While all healthcare regulators have the sword of Damocles poised overhead and several fear for their future, it’s easy to see how and why an unofficial covert cabal could establish itself. Genuinely important skills could become dumbed down and deemed non-essential over time, by stealth. Meanwhile, undue emphasis is placed on other more accessible and easily acquired skills which underpin a rather different agenda.

The dental profession would ignore such a direction of travel at its peril, but now we’re unwittingly making it likelier.

Return on investment

But with the regional dearth of dentists and the dental care backlog filling its line of sight, the recent parliamentary debates enquiring about NHS dentistry being AWOL fresh in its ears, and even (a first perhaps?) media reports that lost access to NHS dentistry was a hotter topic than ‘partygate’ on the doorsteps during the campaigning for the recent Tiverton and Honiton by-election, the government must be questioning the end-value it is getting from its monumental investment into training dental students in all of the UK’s dental schools.

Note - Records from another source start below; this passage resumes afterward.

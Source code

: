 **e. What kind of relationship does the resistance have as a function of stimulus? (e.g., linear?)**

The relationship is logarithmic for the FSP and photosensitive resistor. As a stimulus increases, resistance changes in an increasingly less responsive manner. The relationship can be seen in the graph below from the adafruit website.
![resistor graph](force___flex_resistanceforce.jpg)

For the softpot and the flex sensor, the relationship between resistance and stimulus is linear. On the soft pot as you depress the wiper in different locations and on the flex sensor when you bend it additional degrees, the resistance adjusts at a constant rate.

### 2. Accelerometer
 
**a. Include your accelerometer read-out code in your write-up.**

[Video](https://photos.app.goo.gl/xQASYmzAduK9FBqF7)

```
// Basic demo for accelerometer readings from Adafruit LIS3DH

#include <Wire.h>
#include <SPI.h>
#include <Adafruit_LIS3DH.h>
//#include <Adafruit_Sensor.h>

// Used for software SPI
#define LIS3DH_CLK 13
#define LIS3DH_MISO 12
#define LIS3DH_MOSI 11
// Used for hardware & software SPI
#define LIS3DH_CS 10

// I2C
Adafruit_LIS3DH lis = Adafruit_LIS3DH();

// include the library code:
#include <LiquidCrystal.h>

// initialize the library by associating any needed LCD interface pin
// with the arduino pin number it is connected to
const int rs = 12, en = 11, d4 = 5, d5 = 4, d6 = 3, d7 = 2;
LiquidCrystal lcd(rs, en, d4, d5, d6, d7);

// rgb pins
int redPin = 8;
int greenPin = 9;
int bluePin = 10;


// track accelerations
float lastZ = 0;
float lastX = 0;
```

Notwithstanding the offset provided by the relatively recent imposition of tuition charges – which is painful for those who pay it, but ultimately modest in the scheme of things and in the context of the overall costs involved in the training – the return on investment is more palpable if it delivers a workforce that contributes to the delivery of NHS dentistry.

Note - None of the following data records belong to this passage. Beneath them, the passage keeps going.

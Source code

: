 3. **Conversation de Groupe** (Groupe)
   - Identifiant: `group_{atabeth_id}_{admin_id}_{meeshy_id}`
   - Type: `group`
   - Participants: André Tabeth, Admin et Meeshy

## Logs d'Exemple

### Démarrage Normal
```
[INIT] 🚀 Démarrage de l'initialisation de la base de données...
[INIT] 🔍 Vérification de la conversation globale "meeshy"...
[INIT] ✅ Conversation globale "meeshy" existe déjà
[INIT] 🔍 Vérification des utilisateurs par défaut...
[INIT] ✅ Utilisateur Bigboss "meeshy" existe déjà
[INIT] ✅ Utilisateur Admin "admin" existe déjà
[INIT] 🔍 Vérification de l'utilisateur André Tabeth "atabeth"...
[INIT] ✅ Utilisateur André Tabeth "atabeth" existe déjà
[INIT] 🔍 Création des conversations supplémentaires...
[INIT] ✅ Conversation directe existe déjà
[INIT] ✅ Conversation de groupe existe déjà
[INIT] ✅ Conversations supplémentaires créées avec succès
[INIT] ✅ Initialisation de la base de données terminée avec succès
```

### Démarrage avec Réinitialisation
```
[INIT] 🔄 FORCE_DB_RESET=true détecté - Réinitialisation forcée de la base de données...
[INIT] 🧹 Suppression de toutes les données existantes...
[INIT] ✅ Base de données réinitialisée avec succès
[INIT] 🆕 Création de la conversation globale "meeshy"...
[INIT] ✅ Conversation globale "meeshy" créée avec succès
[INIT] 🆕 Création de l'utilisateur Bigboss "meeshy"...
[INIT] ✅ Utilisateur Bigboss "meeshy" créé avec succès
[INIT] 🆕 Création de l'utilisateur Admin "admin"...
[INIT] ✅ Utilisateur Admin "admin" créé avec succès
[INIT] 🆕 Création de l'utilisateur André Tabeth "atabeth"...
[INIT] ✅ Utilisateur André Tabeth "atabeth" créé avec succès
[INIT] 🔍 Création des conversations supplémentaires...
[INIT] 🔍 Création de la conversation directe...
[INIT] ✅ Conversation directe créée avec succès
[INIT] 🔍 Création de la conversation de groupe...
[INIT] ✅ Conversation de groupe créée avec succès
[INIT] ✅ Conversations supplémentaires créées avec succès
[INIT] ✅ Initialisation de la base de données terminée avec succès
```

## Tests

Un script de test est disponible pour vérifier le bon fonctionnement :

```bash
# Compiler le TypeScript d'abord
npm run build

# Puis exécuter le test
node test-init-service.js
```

I’m not convinced that the government would be keen to invest on this scale, simply to deliver a workforce that catches the first available bus into the private sector to carry out elective cosmetic dentistry and facial aesthetics.

No reward

Like it or not, we’ve become familiar with the notion of student debt. Other countries have pursued the option of having graduating students repay some or all of that training debt in kind. For example, working in an NHS position for an agreed period after graduation, instead of paying back hard cash. 

A generation ago, graduating dentists honed their diagnostic and clinical treatment skills by doing NHS dentistry on NHS patients. They took these well-practised skills into the rest of their career as a platform for their ongoing professional development.

But NHS was paying them for what amounted to hands-on postgraduate training. That’s very different to the situation now where a lot of that NHS dentistry would attract derisory fees or – in many cases – no fees at all.

The government has threatened to announce details of some kind of marginal quickfix to the current NHS contract by the end of this month.

But you can confidently expect that they would design these measures to take the pressure off the government with the parliamentary recess looming, not to relieve the pressure on besieged practitioners or to address the underlying deep malaise.